VITO, das ansonsten sehr optimistische Zahlen für die Befürworter des Glühlampenverbots produziert, geht davon aus, dass 80% des Quecksilbers aus verbrauchten Sparlampen in die Umwelt gelangt. Wenn Europa erst einmal flächendeckend mit Kompaktleuchtstofflampen beleuchtet ist, werden täglich mindestens eine Million dieser kleinen Giftcontainer entsorgt werden müssen. Mit je 5mg multipliziert sind das jährlich 146 Tonnen Quecksilber, die sich flächendeckend in Europa verteilen.
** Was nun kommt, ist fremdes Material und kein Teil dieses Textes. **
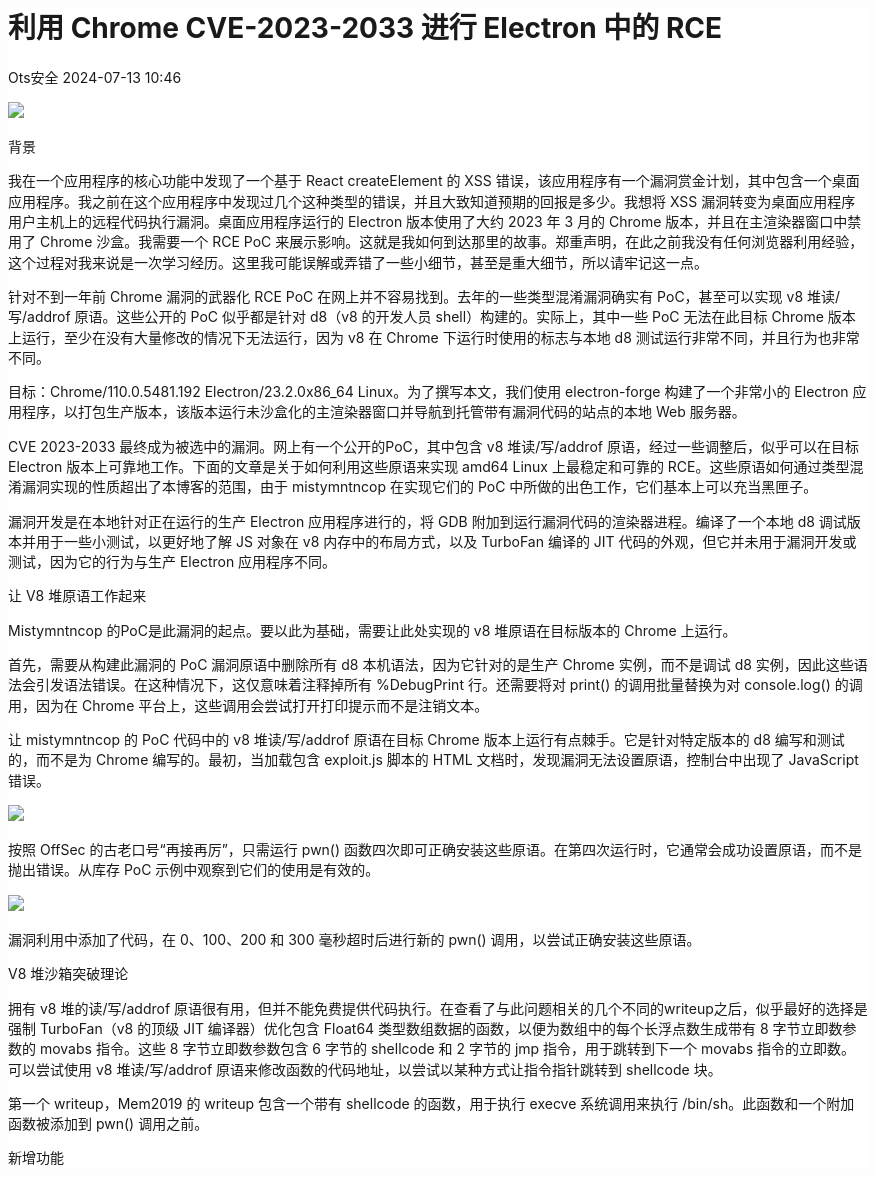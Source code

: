 #  利用 Chrome CVE-2023-2033 进行 Electron 中的 RCE   
 Ots安全   2024-07-13 10:46  
  
![](https://mmbiz.qpic.cn/mmbiz_gif/bL2iaicTYdZn7gtxSFZlfuCW6AdQib8Q1onbR0U2h9icP1eRO6wH0AcyJmqZ7USD0uOYncCYIH7ZEE8IicAOPxyb9IA/640?wx_fmt=gif "")  
  
背景  
  
我在一个应用程序的核心功能中发现了一个基于 React createElement 的 XSS 错误，该应用程序有一个漏洞赏金计划，其中包含一个桌面应用程序。我之前在这个应用程序中发现过几个这种类型的错误，并且大致知道预期的回报是多少。我想将 XSS 漏洞转变为桌面应用程序用户主机上的远程代码执行漏洞。桌面应用程序运行的 Electron 版本使用了大约 2023 年 3 月的 Chrome 版本，并且在主渲染器窗口中禁用了 Chrome 沙盒。我需要一个 RCE PoC 来展示影响。这就是我如何到达那里的故事。郑重声明，在此之前我没有任何浏览器利用经验，这个过程对我来说是一次学习经历。这里我可能误解或弄错了一些小细节，甚至是重大细节，所以请牢记这一点。  
  
针对不到一年前 Chrome 漏洞的武器化 RCE PoC 在网上并不容易找到。去年的一些类型混淆漏洞确实有 PoC，甚至可以实现 v8 堆读/写/addrof 原语。这些公开的 PoC 似乎都是针对 d8（v8 的开发人员 shell）构建的。实际上，其中一些 PoC 无法在此目标 Chrome 版本上运行，至少在没有大量修改的情况下无法运行，因为 v8 在 Chrome 下运行时使用的标志与本地 d8 测试运行非常不同，并且行为也非常不同。  
  
目标：Chrome/110.0.5481.192 Electron/23.2.0x86_64 Linux。为了撰写本文，我们使用 electron-forge 构建了一个非常小的 Electron 应用程序，以打包生产版本，该版本运行未沙盒化的主渲染器窗口并导航到托管带有漏洞代码的站点的本地 Web 服务器。  
  
CVE 2023-2033 最终成为被选中的漏洞。网上有一个公开的PoC，其中包含 v8 堆读/写/addrof 原语，经过一些调整后，似乎可以在目标 Electron 版本上可靠地工作。下面的文章是关于如何利用这些原语来实现 amd64 Linux 上最稳定和可靠的 RCE。这些原语如何通过类型混淆漏洞实现的性质超出了本博客的范围，由于 mistymntncop 在实现它们的 PoC 中所做的出色工作，它们基本上可以充当黑匣子。  
  
漏洞开发是在本地针对正在运行的生产 Electron 应用程序进行的，将 GDB 附加到运行漏洞代码的渲染器进程。编译了一个本地 d8 调试版本并用于一些小测试，以更好地了解 JS 对象在 v8 内存中的布局方式，以及 TurboFan 编译的 JIT 代码的外观，但它并未用于漏洞开发或测试，因为它的行为与生产 Electron 应用程序不同。  
  
  
让 V8 堆原语工作起来  
  
Mistymntncop 的PoC是此漏洞的起点。要以此为基础，需要让此处实现的 v8 堆原语在目标版本的 Chrome 上运行。  
  
首先，需要从构建此漏洞的 PoC 漏洞原语中删除所有 d8 本机语法，因为它针对的是生产 Chrome 实例，而不是调试 d8 实例，因此这些语法会引发语法错误。在这种情况下，这仅意味着注释掉所有 %DebugPrint 行。还需要将对 print() 的调用批量替换为对 console.log() 的调用，因为在 Chrome 平台上，这些调用会尝试打开打印提示而不是注销文本。  
  
让 mistymntncop 的 PoC 代码中的 v8 堆读/写/addrof 原语在目标 Chrome 版本上运行有点棘手。它是针对特定版本的 d8 编写和测试的，而不是为 Chrome 编写的。最初，当加载包含 exploit.js 脚本的 HTML 文档时，发现漏洞无法设置原语，控制台中出现了 JavaScript 错误。  
  
![](https://mmbiz.qpic.cn/sz_mmbiz_png/rWGOWg48taefIXEWmQFaAbia2QnicoumicUic6ySQgdEbX9pibZnUaaGLLCe6EemQNQVfsVxibZyEXx8E8sUSwFNwibAQ/640?wx_fmt=png&from=appmsg "")  
  
按照 OffSec 的古老口号“再接再厉”，只需运行 pwn() 函数四次即可正确安装这些原语。在第四次运行时，它通常会成功设置原语，而不是抛出错误。从库存 PoC 示例中观察到它们的使用是有效的。  
  
![](https://mmbiz.qpic.cn/sz_mmbiz_png/rWGOWg48taefIXEWmQFaAbia2QnicoumicUYF4stfv9LTLSNjg8DhyJhibfibVKPr0ctMv3Llt2hYiaOsbN395tXobUA/640?wx_fmt=png&from=appmsg "")  
  
漏洞利用中添加了代码，在 0、100、200 和 300 毫秒超时后进行新的 pwn() 调用，以尝试正确安装这些原语。  
  
  
V8 堆沙箱突破理论  
  
拥有 v8 堆的读/写/addrof 原语很有用，但并不能免费提供代码执行。在查看了与此问题相关的几个不同的writeup之后，似乎最好的选择是强制 TurboFan（v8 的顶级 JIT 编译器）优化包含 Float64 类型数组数据的函数，以便为数组中的每个长浮点数生成带有 8 字节立即数参数的 movabs 指令。这些 8 字节立即数参数包含 6 字节的 shellcode 和 2 字节的 jmp 指令，用于跳转到下一个 movabs 指令的立即数。可以尝试使用 v8 堆读/写/addrof 原语来修改函数的代码地址，以尝试以某种方式让指令指针跳转到 shellcode 块。  
  
  
第一个 writeup，Mem2019 的 writeup 包含一个带有 shellcode 的函数，用于执行 execve 系统调用来执行 /bin/sh。此函数和一个附加函数被添加到 pwn() 调用之前。  
  
  
新增功能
Aber auch das Fünftel der ausgebrannten Sparlampen, das es unversehrt in eine Recyclinganlage schafft, kann noch Schaden anrichten: Christoph Mayr dreht bei der “Electrical Waste Recycling Group“ in Huddersfield in England. Die Firma ist im Juni 2010 zu einer Geldstrafe von 145.000 Pfund verurteilt worden, weil in ihrer Anlage 20 Mitarbeiter, unter anderem eine Schwangere, über einen längeren Zeitraum durch die Ventilation mit Quecksilber verseucht wurden. Ein ehemaliger Mitarbeiter der Firma erzählt im Film, ein Jahr nach den Vorfällen, dass er noch immer an Konzentrationsstörungen, Gedächtnisproblemen und Depressionen leidet.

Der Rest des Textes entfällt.